Artist

Fluke

Genre: Electronic ,Electronica ,Techno ,IDM ,Club/Dance ,House
Origin: U.S.A
Active: 1988 - 2003,2009 - 2009,2024 - Present
Listen on Coda
Fluke came together as a trio after Jon Fugler, Mike Tournier and Mike Bryant had shared a house that doubled as a recording studio for several years. The group produced inventive electronic music throughout the 1990s while moving through the era’s dominant styles, beginning as an eclectic house-pop outfit before shifting into trip-hop and the UK charts in the middle of the decade and later embracing big-beat material for video-game soundtracks.

After the acid-house wave reached them in 1988, the three began releasing singles that featured solid guitar playing, soaring techno-funk and pop leanings. “Thumper” and “Joni,” the latter built around a sample of Joni Mitchell’s “Big Yellow Taxi,” drew notice in the expanding electronic scene and led to a one-album agreement with Creation. Their debut album, Techno Rose of Blighty, appeared in 1991; that same year they also signed with Virgin. The label issued the live set Out (in essence) and the follow-up studio album Six Wheels on My Wagon, a collection of bright, sometimes dreamy ambient-trance tracks that incorporated earlier singles.

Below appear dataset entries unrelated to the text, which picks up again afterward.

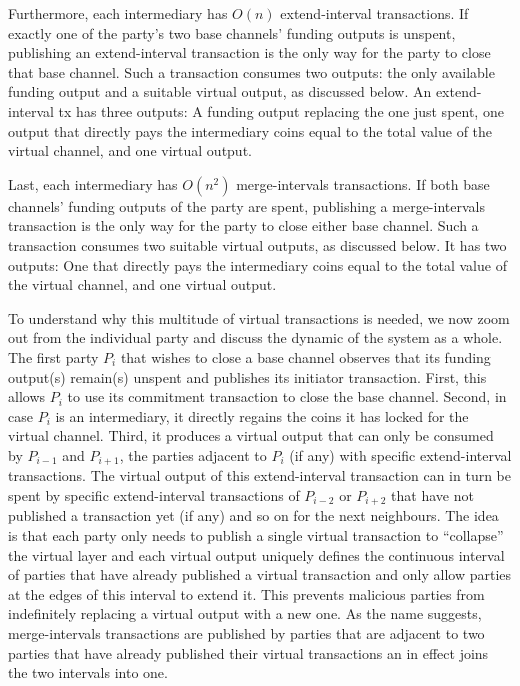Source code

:   Furthermore, each intermediary has $O(n)$ extend-interval transactions. If
  exactly one of the party's two base channels' funding outputs is unspent,
  publishing an extend-interval transaction is the only way for the party to
  close that base channel. Such a transaction consumes two outputs: the only
  available funding output and a suitable virtual output, as discussed below. An
  extend-interval tx has three outputs: A funding output replacing the one just
  spent, one output that directly pays the intermediary coins equal to the total
  value of the virtual channel, and one virtual output.

  Last, each intermediary has $O(n^2)$ merge-intervals transactions. If both
  base channels' funding outputs of the party are spent, publishing a merge-intervals
  transaction is the only way for the party to close either base channel. Such a
  transaction consumes two suitable virtual outputs, as discussed below. It has
  two outputs: One that directly pays the intermediary coins equal to the total
  value of the virtual channel, and one virtual output.

  To understand why this multitude of virtual transactions is needed, we now
  zoom out from the individual party and discuss the dynamic of the system as a
  whole. The first party $P_i$ that wishes to close a base channel observes that
  its funding output(s) remain(s) unspent and publishes its initiator
  transaction. First, this allows $P_i$ to use its commitment transaction to
  close the base channel. Second, in case $P_i$ is an intermediary, it directly
  regains the coins it has locked for the virtual channel. Third, it produces a
  virtual output that can only be consumed by $P_{i-1}$ and $P_{i+1}$, the
  parties adjacent to $P_i$ (if any) with specific extend-interval transactions.
  The virtual output of this extend-interval transaction can in turn be spent by
  specific extend-interval transactions of $P_{i-2}$ or $P_{i+2}$ that have not
  published a transaction yet (if any) and so on for the next neighbours. The
  idea is that each party only needs to publish a single virtual transaction to
  ``collapse'' the virtual layer and each virtual output uniquely defines the
  continuous interval of parties that have already published a virtual
  transaction and only allow parties at the edges of this interval to extend it.
  This prevents malicious parties from indefinitely replacing a virtual output
  with a new one. As the name suggests, merge-intervals transactions are
  published by parties that are adjacent to two parties that have already
  published their virtual transactions an in effect joins the two intervals into
  one.

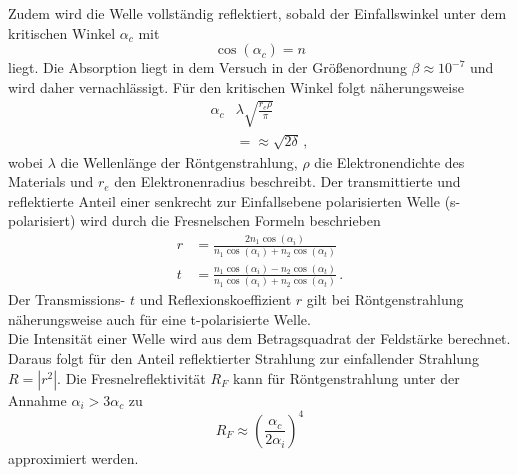 Zudem wird die Welle vollständig reflektiert, sobald der Einfallswinkel unter dem kritischen Winkel $\alpha_c$ mit
\begin{equation*}
    \cos \left ( \alpha_c \right ) = n
\end{equation*}
liegt.
Die Absorption liegt in dem Versuch in der Größenordnung $\beta \approx 10^{-7}$ und wird daher vernachlässigt.
Für den kritischen Winkel folgt näherungsweise
\begin{align}
    \alpha_c &\lambda \sqrt{\frac{r_e \rho}{\pi}} \label{eqn:kritisch_th}\\
    &= \approx \sqrt{2 \delta} \label{eqn:kritisch_exp} \, ,
\end{align}
wobei $\lambda$ die Wellenlänge der Röntgenstrahlung, $\rho$ die Elektronendichte des Materials und $r_e$ den Elektronenradius beschreibt.
Der transmittierte und reflektierte Anteil einer senkrecht zur Einfallsebene polarisierten Welle (s-polarisiert) wird durch die Fresnelschen Formeln beschrieben
\begin{align}
    r &= \frac{2 n_1 \cos \left( \alpha_i \right)}{n_1 \cos \left( \alpha_i \right ) + n_2 \cos \left( \alpha_t \right )} \label{eqn:fresnel_r} \\
    t &= \frac{n_1 \cos \left( \alpha_i \right ) - n_2 \cos \left( \alpha_t \right )}{n_1 \cos \left( \alpha_i \right ) + n_2 \cos \left( \alpha_t \right )} \, . \label{eqn:fresnel_t}
\end{align}
Der Transmissions- $t$ und Reflexionskoeffizient $r$ gilt bei Röntgenstrahlung näherungsweise auch für eine t-polarisierte Welle.
\\
Die Intensität einer Welle wird aus dem Betragsquadrat der Feldstärke berechnet. 
Daraus folgt für den Anteil reflektierter Strahlung zur einfallender Strahlung $R = |r^2|$.
Die Fresnelreflektivität $R_F$ kann für Röntgenstrahlung unter der Annahme $\alpha_i > 3 \alpha_c$ zu
\begin{equation}
    R_F \approx \left ( \frac{\alpha_c}{2 \alpha_i} \right )^4
    \label{eqn:fresnelreflektivitaet}
\end{equation}
approximiert werden.
\FloatBarrier

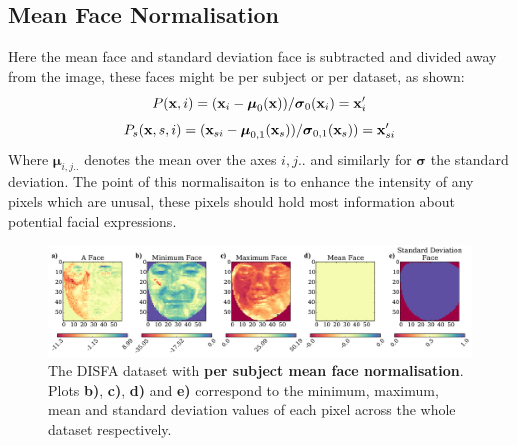 \subsection{Mean Face Normalisation}
Here the mean face and standard deviation face is subtracted and divided away from the
image, these faces might be per subject or per dataset, as shown:
\begin{equation}
  P({\bf x},i) =  ({\bf x}_{i} - {\boldsymbol \mu}_0( {\bf x}))/{\boldsymbol \sigma}_0({\bf x}_{i})  = {\bf x}_{i}'
\end{equation}
\begin{equation}
  P_s({\bf x},s,i) = ({\bf x}_{si} - {\boldsymbol \mu}_{0,1}( {\bf x}_s))/{\boldsymbol \sigma}_{0,1}( {\bf x}_s))  = {\bf x}_{si}'
\end{equation}
Where ${\boldsymbol \mu}_{i,j..}$ denotes the mean over the axes $i,j..$ and
similarly for ${\boldsymbol \sigma} $ the standard deviation.
The point of this normalisaiton is to enhance the intensity of any pixels which
are unusal, these pixels should hold most information about potential facial expressions.
\begin{figure}[!h] \centering
\includegraphics[width =\hsize]{figures/faces_per_subject_face.pdf}
\caption{The DISFA dataset with {\bf per subject mean face normalisation}.
Plots {\bf b)}, {\bf c)}, {\bf d)} and {\bf e)} correspond to the minimum,
maximum, mean and standard deviation values of each pixel across the whole
dataset respectively.}
\label{fig:}
\end{figure}
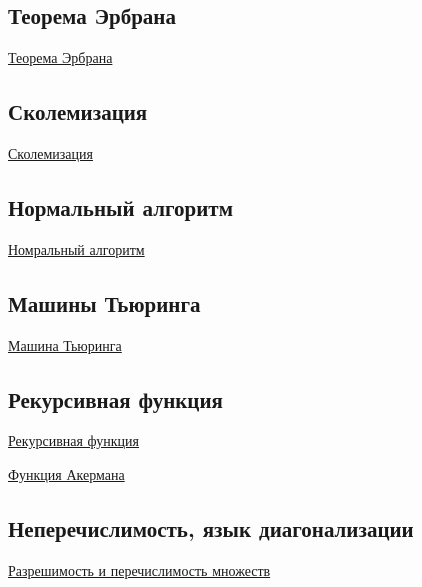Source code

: \documentclass{article}
\begin{document}
\subsection{Теорема Эрбрана}

\href{https://intuit.ru/studies/professional_skill_improvements/2162/courses/133/lecture/3745?page=2}{Теорема Эрбрана}

\subsection{Сколемизация}

\href{https://helpiks.org/6-22101.html}{Сколемизация}

\subsection{Нормальный алгоритм}

\href{https://ru.wikipedia.org/wiki/%D0%9D%D0%BE%D1%80%D0%BC%D0%B0%D0%BB%D1%8C%D0%BD%D1%8B%D0%B9_%D0%B0%D0%BB%D0%B3%D0%BE%D1%80%D0%B8%D1%82%D0%BC}{Номральный алгоритм}

\subsection{Машины Тьюринга}

\href{https://neerc.ifmo.ru/wiki/index.php?title=%D0%9C%D0%B0%D1%88%D0%B8%D0%BD%D0%B0_%D0%A2%D1%8C%D1%8E%D1%80%D0%B8%D0%BD%D0%B3%D0%B0}{Машина Тьюринга}


\subsection{Рекурсивная функция}

\href{https://ru.wikipedia.org/wiki/%D0%A0%D0%B5%D0%BA%D1%83%D1%80%D1%81%D0%B8%D0%B2%D0%BD%D0%B0%D1%8F_%D1%84%D1%83%D0%BD%D0%BA%D1%86%D0%B8%D1%8F_(%D1%82%D0%B5%D0%BE%D1%80%D0%B8%D1%8F_%D0%B2%D1%8B%D1%87%D0%B8%D1%81%D0%BB%D0%B8%D0%BC%D0%BE%D1%81%D1%82%D0%B8)}{Рекурсивная функция}

\href{https://ru.wikipedia.org/wiki/%D0%A4%D1%83%D0%BD%D0%BA%D1%86%D0%B8%D1%8F_%D0%90%D0%BA%D0%BA%D0%B5%D1%80%D0%BC%D0%B0%D0%BD%D0%B0}{Функция Акермана}

\subsection{Неперечислимость, язык диагонализации}

\href{http://mathhelpplanet.com/static.php?p=razreshimost-i-perechislimost-mnozhestv}{Разрешимость и перечислимость множеств}
\end{document}

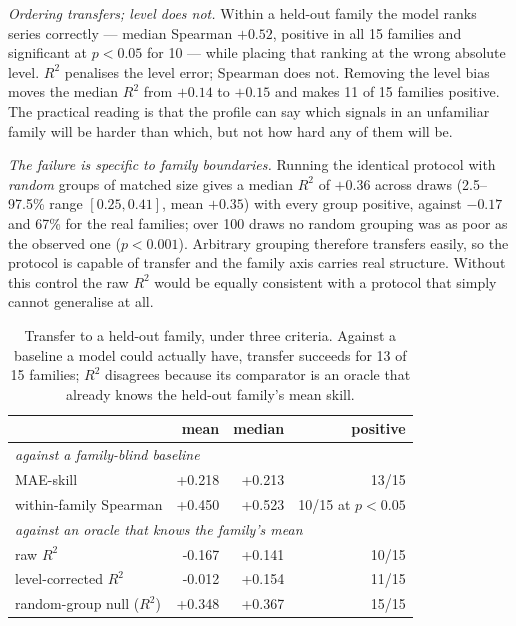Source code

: \documentclass[11pt,a4paper]{article}
\newcommand{\num}[1]{#1}
\begin{document}
\emph{Ordering transfers; level does not.} Within a held-out family the model
ranks series correctly --- median Spearman \(+0.52\), positive in all
\num{15} families and significant at \(p<0.05\) for \num{10} --- while
placing that ranking at the wrong absolute level. \(R^2\) penalises the level
error; Spearman does not. Removing the level bias moves the median \(R^2\) from
\(+0.14\) to \(+0.15\) and makes \num{11} of \num{15} families positive. The
practical reading is that the profile can say which signals in an unfamiliar
family will be harder than which, but not how hard any of them will be.

\emph{The failure is specific to family boundaries.} Running the identical
protocol with \emph{random} groups of matched size gives a median \(R^2\) of
\(+0.36\) across draws (2.5--97.5\% range \([0.25, 0.41]\), mean \(+0.35\))
with every group positive,
against \(-0.17\) and \num{67}\% for the real families; over \num{100} draws
no random grouping was as poor as the observed one (\(p<0.001\)). Arbitrary
grouping therefore transfers easily, so the protocol is capable of transfer and
the family axis carries real structure. Without this control the raw \(R^2\)
would be equally consistent with a protocol that simply cannot generalise at
all.

\begin{table}[t]
\centering
\caption{Transfer to a held-out family, under three criteria. Against a
baseline a model could actually have, transfer succeeds for \num{13} of
\num{15} families; \(R^2\) disagrees because its comparator is an oracle that
already knows the held-out family's mean skill.}
\label{tab:transfer}
\small
\begin{tabular}{lrrr}
\toprule
 & mean & median & positive \\
\midrule
\multicolumn{4}{l}{\emph{against a family-blind baseline}}\\
MAE-skill                   & \num{+0.218} & \num{+0.213} & 13/15 \\
within-family Spearman      & \num{+0.450} & \num{+0.523} & 10/15 at \(p<0.05\) \\
\midrule
\multicolumn{4}{l}{\emph{against an oracle that knows the family's mean}}\\
raw \(R^2\)                 & \num{-0.167} & \num{+0.141} & 10/15 \\
level-corrected \(R^2\)     & \num{-0.012} & \num{+0.154} & 11/15 \\
\midrule
random-group null (\(R^2\)) & \num{+0.348} & \num{+0.367} & 15/15 \\
\bottomrule
\end{tabular}
\end{table}
\end{document}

By 1995 the band had reached the British charts with the singles “Bullet” and “Tosh.” Their third album, OTO, took a different direction, exploring a downbeat, jazzy sound that was starting to be identified as trip-hop. The 1997 single “Atom Bomb,” a high-energy track recorded for the Virgin game soundtrack Wipeout 2097, returned them to the charts on a larger scale; its video introduced a fourth member, Arial Tetsuo, whose animated race-car-driver persona was embodied onstage by Rachel Stewart. The fourth album, Risotto, aligned with the rising popularity of big-beat techno while retaining the trio’s trance and trip-hop elements.